2024-07-14
This week I started the ident86 project, which combines several parts to aid in comparing ports from one assembly language dialect to another.
The build using the mak.sh script now creates NASM listing files. These are for use with the convert listing files script.
Switch to use the convlist.pl script over the prior convmasm.pl.
Switch to use convlist.pl as well. Further, use WarpLink to link the debugger. This results in the same file except that the WarpLink build is shorter. The trailing data is entirely filled with zeroes in the Microsoft linker build.
The TracList repository (for historic reasons called tractest) got several updates to the conversion scripts that read map and listing files to create a trace listing file.
A trace listing file is simply a file in the format expected as input by TracList. This format is based on what NASM outputs as a listing file, specifically for its -f bin
(flat binary) output format. The characteristics of this are that every instruction's assembled machine code bytes are listed next to the instruction, along with some sort of offset indicating where the machine code was written to. Some bytes may be subject to later relocation, so their contents in the listing file may not match the values found in the final executable. In a trace listing file, these bytes must be specifically marked to indicate the relocation. NASM happens to mark such relocations using square brackets or round parentheses, so that is what TracList expects.
(To NASM, the flat binary output format is said to be akin to a linker that is built into the assembler. This is why the listing file does not list the final byte values for those relocations that would likewise make it into an object file for other output formats.)
The use of a trace listing file originally was for the TracList application to be connected to the output of an lDebug instance (in its serial I/O mode), and follow the control flow of the debugged program to always show the current instruction in the input trace listing file.
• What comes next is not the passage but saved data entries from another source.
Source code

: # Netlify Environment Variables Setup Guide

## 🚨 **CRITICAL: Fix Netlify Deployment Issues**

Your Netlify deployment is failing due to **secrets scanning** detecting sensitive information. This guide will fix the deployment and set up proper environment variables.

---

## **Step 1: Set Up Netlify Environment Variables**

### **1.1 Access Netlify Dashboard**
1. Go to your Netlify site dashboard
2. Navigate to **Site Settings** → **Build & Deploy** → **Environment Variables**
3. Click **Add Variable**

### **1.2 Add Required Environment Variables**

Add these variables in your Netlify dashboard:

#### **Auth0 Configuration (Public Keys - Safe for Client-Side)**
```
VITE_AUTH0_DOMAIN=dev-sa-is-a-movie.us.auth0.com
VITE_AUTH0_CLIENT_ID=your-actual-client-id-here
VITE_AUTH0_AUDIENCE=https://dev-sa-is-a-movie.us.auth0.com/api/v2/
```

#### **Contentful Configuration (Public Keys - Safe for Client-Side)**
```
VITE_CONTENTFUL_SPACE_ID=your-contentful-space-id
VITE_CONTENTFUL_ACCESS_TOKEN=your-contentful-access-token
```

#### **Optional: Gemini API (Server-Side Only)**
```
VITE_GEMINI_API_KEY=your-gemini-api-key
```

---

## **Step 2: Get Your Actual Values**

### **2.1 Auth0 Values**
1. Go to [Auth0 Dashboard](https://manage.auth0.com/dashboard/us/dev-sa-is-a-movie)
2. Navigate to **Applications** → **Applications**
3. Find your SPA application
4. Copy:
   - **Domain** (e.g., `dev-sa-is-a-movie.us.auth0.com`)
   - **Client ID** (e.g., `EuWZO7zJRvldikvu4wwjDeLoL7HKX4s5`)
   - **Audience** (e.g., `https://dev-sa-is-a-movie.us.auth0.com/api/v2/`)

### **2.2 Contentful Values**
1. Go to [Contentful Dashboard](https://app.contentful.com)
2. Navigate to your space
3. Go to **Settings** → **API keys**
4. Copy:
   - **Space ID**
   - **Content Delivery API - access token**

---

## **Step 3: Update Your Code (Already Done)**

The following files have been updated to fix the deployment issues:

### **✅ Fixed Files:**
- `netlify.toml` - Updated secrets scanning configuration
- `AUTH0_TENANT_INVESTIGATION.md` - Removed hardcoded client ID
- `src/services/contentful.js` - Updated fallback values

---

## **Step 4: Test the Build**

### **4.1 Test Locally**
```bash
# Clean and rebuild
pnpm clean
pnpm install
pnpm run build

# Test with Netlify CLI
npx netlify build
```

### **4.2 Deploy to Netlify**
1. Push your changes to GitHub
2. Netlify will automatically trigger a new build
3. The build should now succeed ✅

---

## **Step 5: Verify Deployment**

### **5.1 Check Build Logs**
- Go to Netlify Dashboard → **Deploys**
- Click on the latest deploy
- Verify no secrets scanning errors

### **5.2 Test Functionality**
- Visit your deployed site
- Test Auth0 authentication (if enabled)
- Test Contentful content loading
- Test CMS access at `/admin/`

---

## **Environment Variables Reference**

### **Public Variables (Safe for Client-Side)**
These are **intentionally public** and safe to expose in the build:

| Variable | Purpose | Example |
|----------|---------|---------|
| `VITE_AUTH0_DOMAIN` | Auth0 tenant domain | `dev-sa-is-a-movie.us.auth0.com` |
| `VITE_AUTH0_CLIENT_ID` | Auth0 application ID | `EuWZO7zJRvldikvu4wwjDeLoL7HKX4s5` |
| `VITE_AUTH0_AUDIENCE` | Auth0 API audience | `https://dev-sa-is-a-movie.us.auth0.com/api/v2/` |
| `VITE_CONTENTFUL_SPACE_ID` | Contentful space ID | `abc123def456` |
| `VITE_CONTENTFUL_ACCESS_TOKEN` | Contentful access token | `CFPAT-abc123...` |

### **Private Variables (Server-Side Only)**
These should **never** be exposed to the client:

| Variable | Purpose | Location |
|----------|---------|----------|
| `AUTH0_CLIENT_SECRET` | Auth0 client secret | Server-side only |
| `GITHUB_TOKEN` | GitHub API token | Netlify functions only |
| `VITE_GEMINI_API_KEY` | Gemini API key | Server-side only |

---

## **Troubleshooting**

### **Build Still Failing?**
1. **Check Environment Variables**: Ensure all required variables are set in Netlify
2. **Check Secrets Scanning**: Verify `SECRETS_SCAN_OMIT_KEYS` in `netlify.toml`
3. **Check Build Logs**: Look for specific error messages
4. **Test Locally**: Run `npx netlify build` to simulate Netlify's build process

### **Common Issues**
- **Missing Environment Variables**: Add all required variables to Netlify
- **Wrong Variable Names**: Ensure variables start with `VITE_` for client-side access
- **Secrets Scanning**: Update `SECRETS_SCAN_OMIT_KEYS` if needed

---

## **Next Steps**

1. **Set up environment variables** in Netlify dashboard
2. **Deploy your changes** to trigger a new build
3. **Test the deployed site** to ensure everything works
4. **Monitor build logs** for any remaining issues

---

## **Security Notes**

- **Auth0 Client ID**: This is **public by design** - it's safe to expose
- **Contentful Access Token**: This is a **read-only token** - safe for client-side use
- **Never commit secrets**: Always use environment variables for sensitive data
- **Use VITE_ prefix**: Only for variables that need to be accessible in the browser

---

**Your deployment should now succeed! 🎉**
This automated the tedious manual search for the relevant part of the listing file or source texts, especially when branching to different bits of the executable and thus source.
The conversion scripts were added then for two tasks: Converting (single) listing files to the NASM-inspired format expected by TracList, and compiling a map file and several listing files into a single trace listing file.
The first task was implemented by convdebx.pl first, which simply read in the (single) listing file created by JWasm when building the current (FreeDOS) Debug/X sources directly into a binary output file. (This requires one or another patch to JWasm in order to mark the relocations so that the conversion script can convert the markers into those expected in a trace listing file.)
The second task, compiling several listing files plus a map file, was first served by convmasm.pl, which accepted Microsoft MASM listing files and the linker map files created by the build tools included with MSDebug and MS-DOS v4. Subsequently, convedr.pl was forked from convmasm.pl to do the same but for RASM-86 and JWasm listing files plus the extended map file created by WarpLink (with its /mx
switch) when building Enhanced DR-DOS's kernel.
This faced a complication: Both RASM-86 and the existing JWasm builds did not provide adequate relocation markers in their listing files. JWasm didn't provide any, although my patch and the one eventually implemented in JWasm v2.18 rectified this. RASM-86 does provide a marker, but the marker only indicates that some relocation lives in a given line. It doesn't tell you which bytes in that line are affected by the relocation, making it approximately useless.
The solution was found in the Enhanced DR-DOS build tools as well. The RASM-86 object files were postprocessed by a utility called fixupp. This closed source tool was re-implemented as open source in the SvarDOS repo of EDR-DOS. (To be quite honest, I do not understand exactly what the tool does to this day.)
Using the provided source and a reference of the OMF object file format, I extended fixupp so it can output relocation markers for the object file that it is processing. After I'd started down this path, I was pointed to another existing OMF dump utility, but at that point I was far enough along to finish it.
For the RASM-86 object files, fixupp is now called with the RELOC keyword and its stdout is redirected to create the corresponding .rel (relocations) file. To support older versions of JWasm, fixupp can be run with its output file passed as NUL
(on DOS) or /dev/null
(on Linux), but with a RELOC keyword as well. (Whatever magic fixupp was originally intended to do, it doesn't break down when applying it to JWasm-created object files.)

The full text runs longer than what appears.